During 2021, we expect to spend approximately $580 million to $665 million for
capital expenditures. Approximately $165 million to $195 million of this
budgeted amount is considered nondiscretionary expenditures, which we may refer
to in other filings as "maintenance" expenditures. In addition, we expect to
spend approximately $50 million to $100 million on home health and hospice
acquisitions during 2021. Actual amounts spent will be dependent upon the timing
of development projects and acquisition opportunities for our home health and
hospice business.
Authorizations for Returning Capital to Stakeholders
In October 2020 and February 2021, our board of directors declared cash
dividends of $0.28 per share that were paid in January 2021 and April 2021,
respectively. We expect quarterly dividends to be paid in January, April, July,
and October. However, the actual declaration of any future cash dividends, and
the setting of record and payment dates as well as the per share amounts, will
be at the discretion of our board of directors after consideration of various
factors, including our capital position and alternative uses of funds. Cash
dividends are expected to be funded using cash flows from operations, cash on
hand, and availability under our revolving credit facility.
On February 14, 2014, our board of directors approved an increase in our
existing common stock repurchase authorization from $200 million to $250
million. On July 24, 2018, our board approved resetting the aggregate common
stock repurchase authorization to $250 million. As of March 31, 2021,
approximately $198 million remained under this authorization. The repurchase
authorization does not require the repurchase of a specific number of shares,
has an indefinite term, and is subject to termination at any time by our board
of directors. Subject to certain terms and conditions, including a maximum price
per share and compliance with federal and state securities and other laws, the
repurchases may be made from time to time in open market transactions, privately
negotiated transactions, or other transactions, including trades under a plan
established in accordance with Rule 10b5-1 under the Securities Exchange Act of
1934, as amended.
Supplemental Guarantor Financial Information
Our indebtedness under our credit agreement and the 5.125% Senior Notes due
2023, 5.75% Senior Notes due 2025, 4.50% Senior Notes due 2028, 4.75% Senior
Notes due 2030, and 4.625% Senior Notes due 2031 (collectively, the "Senior
Notes") are guaranteed by certain consolidated subsidiaries.

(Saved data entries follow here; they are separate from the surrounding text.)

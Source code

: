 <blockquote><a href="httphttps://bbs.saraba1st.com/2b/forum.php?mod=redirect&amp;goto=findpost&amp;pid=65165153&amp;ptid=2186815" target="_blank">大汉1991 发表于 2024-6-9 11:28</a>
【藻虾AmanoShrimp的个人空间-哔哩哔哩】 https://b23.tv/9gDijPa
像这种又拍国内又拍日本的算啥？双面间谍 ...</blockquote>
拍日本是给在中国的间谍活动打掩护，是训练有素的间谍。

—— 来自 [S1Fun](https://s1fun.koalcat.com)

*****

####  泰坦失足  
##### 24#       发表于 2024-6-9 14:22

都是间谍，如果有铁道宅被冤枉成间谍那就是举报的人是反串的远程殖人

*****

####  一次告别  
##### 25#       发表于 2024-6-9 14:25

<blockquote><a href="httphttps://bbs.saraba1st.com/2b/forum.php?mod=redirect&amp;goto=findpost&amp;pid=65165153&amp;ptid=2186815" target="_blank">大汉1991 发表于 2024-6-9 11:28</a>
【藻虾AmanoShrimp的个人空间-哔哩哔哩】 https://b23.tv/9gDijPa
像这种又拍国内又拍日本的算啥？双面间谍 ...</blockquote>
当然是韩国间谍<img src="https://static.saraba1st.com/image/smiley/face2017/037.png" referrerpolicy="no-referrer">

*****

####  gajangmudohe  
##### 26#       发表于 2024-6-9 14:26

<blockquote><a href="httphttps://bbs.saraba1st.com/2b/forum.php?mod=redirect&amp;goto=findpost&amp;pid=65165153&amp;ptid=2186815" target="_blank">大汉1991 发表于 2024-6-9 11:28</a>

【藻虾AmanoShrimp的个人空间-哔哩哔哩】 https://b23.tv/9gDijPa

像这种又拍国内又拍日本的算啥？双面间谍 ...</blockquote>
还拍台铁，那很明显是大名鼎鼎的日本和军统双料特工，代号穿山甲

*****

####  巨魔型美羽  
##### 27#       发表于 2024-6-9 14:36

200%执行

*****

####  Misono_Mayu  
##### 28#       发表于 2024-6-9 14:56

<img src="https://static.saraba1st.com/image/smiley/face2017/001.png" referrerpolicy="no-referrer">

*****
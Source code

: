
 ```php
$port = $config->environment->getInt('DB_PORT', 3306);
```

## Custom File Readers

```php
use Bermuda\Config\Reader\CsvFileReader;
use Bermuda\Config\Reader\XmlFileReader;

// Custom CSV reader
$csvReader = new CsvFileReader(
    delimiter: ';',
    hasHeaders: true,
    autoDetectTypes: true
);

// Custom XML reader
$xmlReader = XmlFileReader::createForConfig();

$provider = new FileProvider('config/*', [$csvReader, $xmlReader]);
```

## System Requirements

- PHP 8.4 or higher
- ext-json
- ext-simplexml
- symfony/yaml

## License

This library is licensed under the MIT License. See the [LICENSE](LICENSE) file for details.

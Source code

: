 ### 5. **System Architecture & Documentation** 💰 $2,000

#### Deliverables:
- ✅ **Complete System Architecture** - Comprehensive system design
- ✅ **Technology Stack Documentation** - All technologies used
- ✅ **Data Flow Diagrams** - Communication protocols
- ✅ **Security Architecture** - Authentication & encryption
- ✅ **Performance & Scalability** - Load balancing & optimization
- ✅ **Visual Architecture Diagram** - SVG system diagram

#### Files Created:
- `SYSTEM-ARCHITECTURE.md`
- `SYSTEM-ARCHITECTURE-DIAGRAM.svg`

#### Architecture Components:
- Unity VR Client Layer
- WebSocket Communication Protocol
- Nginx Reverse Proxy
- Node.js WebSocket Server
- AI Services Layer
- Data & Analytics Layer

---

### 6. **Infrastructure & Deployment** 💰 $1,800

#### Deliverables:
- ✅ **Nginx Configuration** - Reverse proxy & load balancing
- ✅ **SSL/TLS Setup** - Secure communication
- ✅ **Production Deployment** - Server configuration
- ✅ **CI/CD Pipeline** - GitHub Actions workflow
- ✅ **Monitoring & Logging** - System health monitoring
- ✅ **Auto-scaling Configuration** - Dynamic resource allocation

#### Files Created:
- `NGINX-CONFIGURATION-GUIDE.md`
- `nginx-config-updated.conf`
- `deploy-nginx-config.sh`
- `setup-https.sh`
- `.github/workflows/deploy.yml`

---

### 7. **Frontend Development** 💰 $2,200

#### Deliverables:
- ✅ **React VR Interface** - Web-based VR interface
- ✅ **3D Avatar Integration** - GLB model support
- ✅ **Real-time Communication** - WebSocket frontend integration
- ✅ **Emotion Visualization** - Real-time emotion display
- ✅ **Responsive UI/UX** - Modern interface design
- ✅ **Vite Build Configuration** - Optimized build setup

These guarantees
are full and unconditional and joint and several, subject to certain customary
conditions for release. The Senior Notes are guaranteed on a senior, unsecured
basis by all of our existing and future subsidiaries that guarantee borrowings
under our credit agreement and other capital markets debt. The other
subsidiaries of Encompass Health do not guarantee the Senior Notes (such
subsidiaries are referred to as the "non-guarantor subsidiaries").
The terms of our credit agreement allow us to declare and pay cash dividends on
our common stock so long as: (1) we are not in default under our credit
agreement, and (2) either (a) our senior secured leverage ratio (as defined in
our credit agreement) remains less than or equal to 2x and our leverage ratio
(as defined in our credit agreement) remains less than or equal to 4.50x or (b)
there is capacity under the Available Amount as defined in the credit agreement.
The terms of our Senior Notes indenture allow us to declare and pay cash
dividends on our common stock so long as (1) we are not in default, (2) the
consolidated coverage ratio (as defined in the indenture) exceeds 2x or we are
otherwise allowed under the indenture to incur debt, and (3) we have capacity
under the indenture's restricted payments covenant to declare and pay dividends.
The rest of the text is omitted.